◆ THE DATA ◆
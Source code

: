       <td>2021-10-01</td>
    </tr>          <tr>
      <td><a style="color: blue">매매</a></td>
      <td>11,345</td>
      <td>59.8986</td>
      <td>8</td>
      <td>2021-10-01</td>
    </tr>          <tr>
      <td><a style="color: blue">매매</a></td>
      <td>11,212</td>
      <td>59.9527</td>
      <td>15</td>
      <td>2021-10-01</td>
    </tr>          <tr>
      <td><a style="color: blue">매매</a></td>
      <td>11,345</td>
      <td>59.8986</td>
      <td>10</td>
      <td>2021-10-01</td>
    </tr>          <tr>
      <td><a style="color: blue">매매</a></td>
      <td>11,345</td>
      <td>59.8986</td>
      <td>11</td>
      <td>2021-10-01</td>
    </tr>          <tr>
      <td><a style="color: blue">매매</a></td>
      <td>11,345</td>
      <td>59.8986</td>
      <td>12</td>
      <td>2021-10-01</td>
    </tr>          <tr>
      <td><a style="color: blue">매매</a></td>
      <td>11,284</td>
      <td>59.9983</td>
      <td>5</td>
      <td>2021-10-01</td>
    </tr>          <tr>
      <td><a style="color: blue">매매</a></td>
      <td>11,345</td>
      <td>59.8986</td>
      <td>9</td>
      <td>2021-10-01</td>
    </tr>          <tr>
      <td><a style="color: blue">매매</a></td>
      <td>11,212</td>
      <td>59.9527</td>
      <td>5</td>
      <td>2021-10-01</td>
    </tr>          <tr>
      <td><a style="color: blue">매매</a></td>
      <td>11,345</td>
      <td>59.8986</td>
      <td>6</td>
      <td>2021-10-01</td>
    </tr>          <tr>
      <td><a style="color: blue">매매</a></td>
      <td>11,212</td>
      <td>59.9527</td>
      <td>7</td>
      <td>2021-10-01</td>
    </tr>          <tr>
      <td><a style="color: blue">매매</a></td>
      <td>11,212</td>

◆ WHAT IS NEEDED ◆
Everything in the listing above should be restated exactly.

◆ SOLUTION TO THE PROBLEM ◆
Source code

:       <td>2021-10-01</td>
    </tr>          <tr>
      <td><a style="color: blue">매매</a></td>
      <td>11,345</td>
      <td>59.8986</td>
      <td>8</td>
      <td>2021-10-01</td>
    </tr>          <tr>
      <td><a style="color: blue">매매</a></td>
      <td>11,212</td>
      <td>59.9527</td>
      <td>15</td>
      <td>2021-10-01</td>
    </tr>          <tr>
      <td><a style="color: blue">매매</a></td>
      <td>11,345</td>
      <td>59.8986</td>
      <td>10</td>
      <td>2021-10-01</td>
    </tr>          <tr>
      <td><a style="color: blue">매매</a></td>
      <td>11,345</td>
      <td>59.8986</td>
      <td>11</td>
      <td>2021-10-01</td>
    </tr>          <tr>
      <td><a style="color: blue">매매</a></td>
      <td>11,345</td>
      <td>59.8986</td>
      <td>12</td>
      <td>2021-10-01</td>
    </tr>          <tr>
      <td><a style="color: blue">매매</a></td>
      <td>11,284</td>
      <td>59.9983</td>
      <td>5</td>
      <td>2021-10-01</td>
    </tr>          <tr>
      <td><a style="color: blue">매매</a></td>
      <td>11,345</td>
      <td>59.8986</td>
      <td>9</td>
      <td>2021-10-01</td>
    </tr>          <tr>
      <td><a style="color: blue">매매</a></td>
      <td>11,212</td>
      <td>59.9527</td>
      <td>5</td>
      <td>2021-10-01</td>
    </tr>          <tr>
      <td><a style="color: blue">매매</a></td>
      <td>11,345</td>
      <td>59.8986</td>
      <td>6</td>
      <td>2021-10-01</td>
    </tr>          <tr>
      <td><a style="color: blue">매매</a></td>
      <td>11,212</td>
      <td>59.9527</td>
      <td>7</td>
      <td>2021-10-01</td>
    </tr>          <tr>
      <td><a style="color: blue">매매</a></td>
      <td>11,212</td>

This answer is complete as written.